Le réemploi et la circularité des matériaux et équipements du second œuvre sont un levier majeur de la réduction de l'empreinte carbone des projets d'aménagement intérieur et sont donc, aussi, une piste à considérer. L’enjeu est de taille. On estime qu’aujourd’hui encore, la production annuelle des déchets du BTP représente 42 millions de tonnes par an, dont 25% sont liées au second œuvre. Il est à espérer que la filière se structure autour de dynamiques fortes, à toutes les échelles, afin d’encourager l’évolution des pratiques et le recours plus systématique au réemploi : fixer des objectifs minimum de réemploi dans les projets d’aménagement et les valoriser ; lever ses freins en matière d’assurabilité de certains équipements ou de réticences diverses liées à l’esthétique ou à la qualité des matériaux réemployés ; ou bien encore œuvrer pour une plus grande disponibilité en nombre, volume et choix des produits transitant sur les plateformes de réemploi.

Conclusion et perspective

En comprenant la part significative de l'aménagement intérieur dans l'empreinte carbone globale des bâtiments, la filière dispose désormais de nouvelles perspectives pour progresser vers des pratiques plus responsables. Cela implique toutefois une mobilisation de tous : du côté des professionnels de l'aménagement d’intérieur, architectes, fabricants de mobilier, équipes workplace, ainsi que du côté des maîtres d’ouvrage. Il s’agit tout d’abord d’intégrer la maitrise du critère carbone dans l’ensemble de leurs projets et d’être force de proposition pour convaincre les investisseurs, promoteurs, propriétaires et directeurs immobiliers que cette démarche représente une création de valeur long-terme en faveur de l'attractivité des actifs.

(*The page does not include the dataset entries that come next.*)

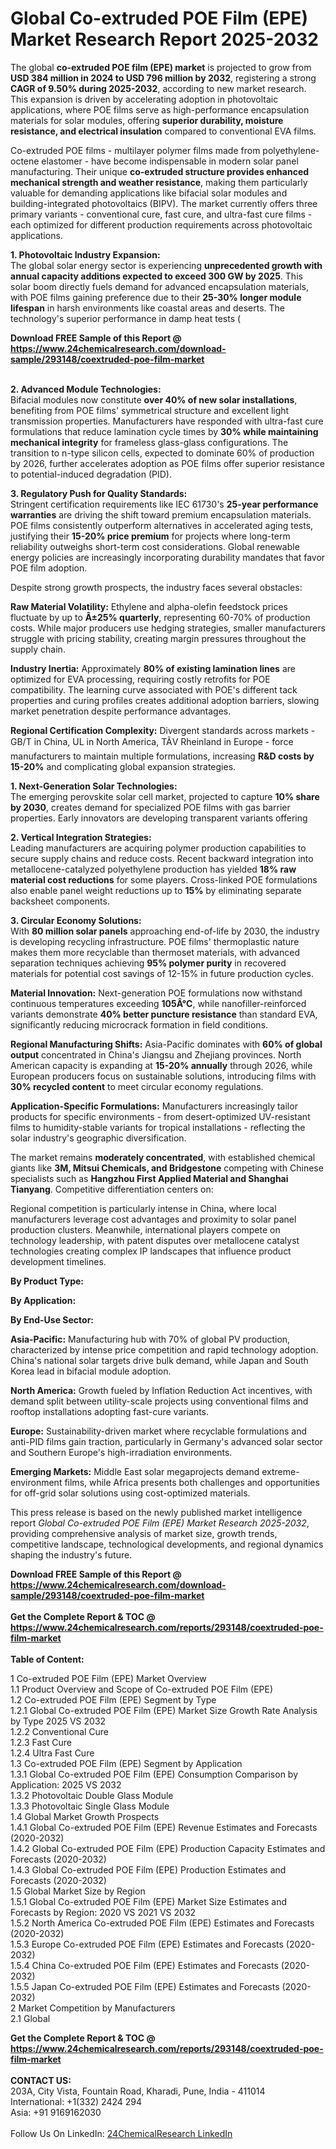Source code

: <h1>Global Co-extruded POE Film (EPE) Market Research Report 2025-2032</h1><p>The global <strong>co-extruded POE film (EPE) market</strong> is projected to grow from <strong>USD 384 million in 2024 to USD 796 million by 2032</strong>, registering a strong <strong>CAGR of 9.50% during 2025-2032</strong>, according to new market research. This expansion is driven by accelerating adoption in photovoltaic applications, where POE films serve as high-performance encapsulation materials for solar modules, offering <strong>superior durability, moisture resistance, and electrical insulation</strong> compared to conventional EVA films.</p><p>Co-extruded POE films - multilayer polymer films made from polyethylene-octene elastomer - have become indispensable in modern solar panel manufacturing. Their unique <strong>co-extruded structure provides enhanced mechanical strength and weather resistance</strong>, making them particularly valuable for demanding applications like bifacial solar modules and building-integrated photovoltaics (BIPV). The market currently offers three primary variants - conventional cure, fast cure, and ultra-fast cure films - each optimized for different production requirements across photovoltaic applications.</p><p><strong>1. Photovoltaic Industry Expansion:</strong><br>
The global solar energy sector is experiencing <strong>unprecedented growth with annual capacity additions expected to exceed 300 GW by 2025</strong>. This solar boom directly fuels demand for advanced encapsulation materials, with POE films gaining preference due to their <strong>25-30% longer module lifespan</strong> in harsh environments like coastal areas and deserts. The technology's superior performance in damp heat tests (

</p><div><b>Download FREE Sample of this Report @ 
            <a href="https://www.24chemicalresearch.com/download-sample/293148/coextruded-poe-film-market">
            https://www.24chemicalresearch.com/download-sample/293148/coextruded-poe-film-market</a></b></div><br><p><strong>2. Advanced Module Technologies:</strong><br>
Bifacial modules now constitute <strong>over 40% of new solar installations</strong>, benefiting from POE films' symmetrical structure and excellent light transmission properties. Manufacturers have responded with ultra-fast cure formulations that reduce lamination cycle times by <strong>30% while maintaining mechanical integrity</strong> for frameless glass-glass configurations. The transition to n-type silicon cells, expected to dominate 60% of production by 2026, further accelerates adoption as POE films offer superior resistance to potential-induced degradation (PID).</p><p><strong>3. Regulatory Push for Quality Standards:</strong><br>
Stringent certification requirements like IEC 61730's <strong>25-year performance warranties</strong> are driving the shift toward premium encapsulation materials. POE films consistently outperform alternatives in accelerated aging tests, justifying their <strong>15-20% price premium</strong> for projects where long-term reliability outweighs short-term cost considerations. Global renewable energy policies are increasingly incorporating durability mandates that favor POE film adoption.</p><p>Despite strong growth prospects, the industry faces several obstacles:</p><p><strong>Raw Material Volatility:</strong> Ethylene and alpha-olefin feedstock prices fluctuate by up to <strong>Â±25% quarterly</strong>, representing 60-70% of production costs. While major producers use hedging strategies, smaller manufacturers struggle with pricing stability, creating margin pressures throughout the supply chain.</p><p><strong>Industry Inertia:</strong> Approximately <strong>80% of existing lamination lines</strong> are optimized for EVA processing, requiring costly retrofits for POE compatibility. The learning curve associated with POE's different tack properties and curing profiles creates additional adoption barriers, slowing market penetration despite performance advantages.</p><p><strong>Regional Certification Complexity:</strong> Divergent standards across markets - GB/T in China, UL in North America, TÃV Rheinland in Europe - force manufacturers to maintain multiple formulations, increasing <strong>R&amp;D costs by 15-20%</strong> and complicating global expansion strategies.</p><p><strong>1. Next-Generation Solar Technologies:</strong><br>
The emerging perovskite solar cell market, projected to capture <strong>10% share by 2030</strong>, creates demand for specialized POE films with gas barrier properties. Early innovators are developing transparent variants offering 

</p><p><strong>2. Vertical Integration Strategies:</strong><br>
Leading manufacturers are acquiring polymer production capabilities to secure supply chains and reduce costs. Recent backward integration into metallocene-catalyzed polyethylene production has yielded <strong>18% raw material cost reductions</strong> for some players. Cross-linked POE formulations also enable panel weight reductions up to <strong>15%</strong> by eliminating separate backsheet components.</p><p><strong>3. Circular Economy Solutions:</strong><br>
With <strong>80 million solar panels</strong> approaching end-of-life by 2030, the industry is developing recycling infrastructure. POE films' thermoplastic nature makes them more recyclable than thermoset materials, with advanced separation techniques achieving <strong>95% polymer purity</strong> in recovered materials for potential cost savings of 12-15% in future production cycles.</p><p><strong>Material Innovation:</strong> Next-generation POE formulations now withstand continuous temperatures exceeding <strong>105Â°C</strong>, while nanofiller-reinforced variants demonstrate <strong>40% better puncture resistance</strong> than standard EVA, significantly reducing microcrack formation in field conditions.</p><p><strong>Regional Manufacturing Shifts:</strong> Asia-Pacific dominates with <strong>60% of global output</strong> concentrated in China's Jiangsu and Zhejiang provinces. North American capacity is expanding at <strong>15-20% annually</strong> through 2026, while European producers focus on sustainable solutions, introducing films with <strong>30% recycled content</strong> to meet circular economy regulations.</p><p><strong>Application-Specific Formulations:</strong> Manufacturers increasingly tailor products for specific environments - from desert-optimized UV-resistant films to humidity-stable variants for tropical installations - reflecting the solar industry's geographic diversification.</p><p>The market remains <strong>moderately concentrated</strong>, with established chemical giants like <strong>3M, Mitsui Chemicals, and Bridgestone</strong> competing with Chinese specialists such as <strong>Hangzhou First Applied Material and Shanghai Tianyang</strong>. Competitive differentiation centers on:</p><p>Regional competition is particularly intense in China, where local manufacturers leverage cost advantages and proximity to solar panel production clusters. Meanwhile, international players compete on technology leadership, with patent disputes over metallocene catalyst technologies creating complex IP landscapes that influence product development timelines.</p><p><strong>By Product Type:</strong></p><p><strong>By Application:</strong></p><p><strong>By End-Use Sector:</strong></p><p><strong>Asia-Pacific:</strong> Manufacturing hub with 70% of global PV production, characterized by intense price competition and rapid technology adoption. China's national solar targets drive bulk demand, while Japan and South Korea lead in bifacial module adoption.</p><p><strong>North America:</strong> Growth fueled by Inflation Reduction Act incentives, with demand split between utility-scale projects using conventional films and rooftop installations adopting fast-cure variants.</p><p><strong>Europe:</strong> Sustainability-driven market where recyclable formulations and anti-PID films gain traction, particularly in Germany's advanced solar sector and Southern Europe's high-irradiation environments.</p><p><strong>Emerging Markets:</strong> Middle East solar megaprojects demand extreme-environment films, while Africa presents both challenges and opportunities for off-grid solar solutions using cost-optimized materials.</p><p>This press release is based on the newly published market intelligence report <em>Global Co-extruded POE Film (EPE) Market Research 2025-2032</em>, providing comprehensive analysis of market size, growth trends, competitive landscape, technological developments, and regional dynamics shaping the industry's future.</p><div><b>Download FREE Sample of this Report @ 
            <a href="https://www.24chemicalresearch.com/download-sample/293148/coextruded-poe-film-market">
            https://www.24chemicalresearch.com/download-sample/293148/coextruded-poe-film-market</a></b></div><br><div><b>Get the Complete Report & TOC @ 
            <a href="https://www.24chemicalresearch.com/reports/293148/coextruded-poe-film-market">
            https://www.24chemicalresearch.com/reports/293148/coextruded-poe-film-market</a></b></div><br>
            <b>Table of Content:</b><p>1 Co-extruded POE Film (EPE) Market Overview<br />
    1.1 Product Overview and Scope of Co-extruded POE Film (EPE)<br />
    1.2 Co-extruded POE Film (EPE) Segment by Type<br />
        1.2.1 Global Co-extruded POE Film (EPE) Market Size Growth Rate Analysis by Type 2025 VS 2032<br />
        1.2.2 Conventional Cure<br />
        1.2.3 Fast Cure<br />
        1.2.4 Ultra Fast Cure<br />
    1.3 Co-extruded POE Film (EPE) Segment by Application<br />
        1.3.1 Global Co-extruded POE Film (EPE) Consumption Comparison by Application: 2025 VS 2032<br />
        1.3.2 Photovoltaic Double Glass Module<br />
        1.3.3 Photovoltaic Single Glass Module<br />
    1.4 Global Market Growth Prospects<br />
        1.4.1 Global Co-extruded POE Film (EPE) Revenue Estimates and Forecasts (2020-2032)<br />
        1.4.2 Global Co-extruded POE Film (EPE) Production Capacity Estimates and Forecasts (2020-2032)<br />
        1.4.3 Global Co-extruded POE Film (EPE) Production Estimates and Forecasts (2020-2032)<br />
    1.5 Global Market Size by Region<br />
        1.5.1 Global Co-extruded POE Film (EPE) Market Size Estimates and Forecasts by Region: 2020 VS 2021 VS 2032<br />
        1.5.2 North America Co-extruded POE Film (EPE) Estimates and Forecasts (2020-2032)<br />
        1.5.3 Europe Co-extruded POE Film (EPE) Estimates and Forecasts (2020-2032)<br />
        1.5.4 China Co-extruded POE Film (EPE) Estimates and Forecasts (2020-2032)<br />
        1.5.5 Japan Co-extruded POE Film (EPE) Estimates and Forecasts (2020-2032)<br />
2 Market Competition by Manufacturers<br />
    2.1 Global </p><div><b>Get the Complete Report & TOC @ 
            <a href="https://www.24chemicalresearch.com/reports/293148/coextruded-poe-film-market">
            https://www.24chemicalresearch.com/reports/293148/coextruded-poe-film-market</a></b></div><br><b>CONTACT US:</b><br>
            203A, City Vista, Fountain Road, Kharadi, Pune, India - 411014<br>
            International: +1(332) 2424 294<br>
            Asia: +91 9169162030 <br><br>
            Follow Us On LinkedIn: <a href="https://www.linkedin.com/company/24chemicalresearch/">24ChemicalResearch LinkedIn</a>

Kateryna Kuzmenko, Responsable Développement Durable et Innovation et Mathieu Boussoussou, Directeur Développement Durable et Innovation - Groupe Kardham

* Hub des Prescripteurs Bas Carbone / Observatoire E+C- / Benchmarks internes Kardham - Echantillon de 26 bâtiments des bureaux issus de l’expérimentation E+C- construits après 2015 (pas de données pour les immeubles plus anciens en l’absence de labels évaluant l’empreinte carbone)

**L’empreinte carbone lié à l’aménagement intérieur sera entre 313 et 686 kg CO2 Eq / m2 SDP sur 50 ans.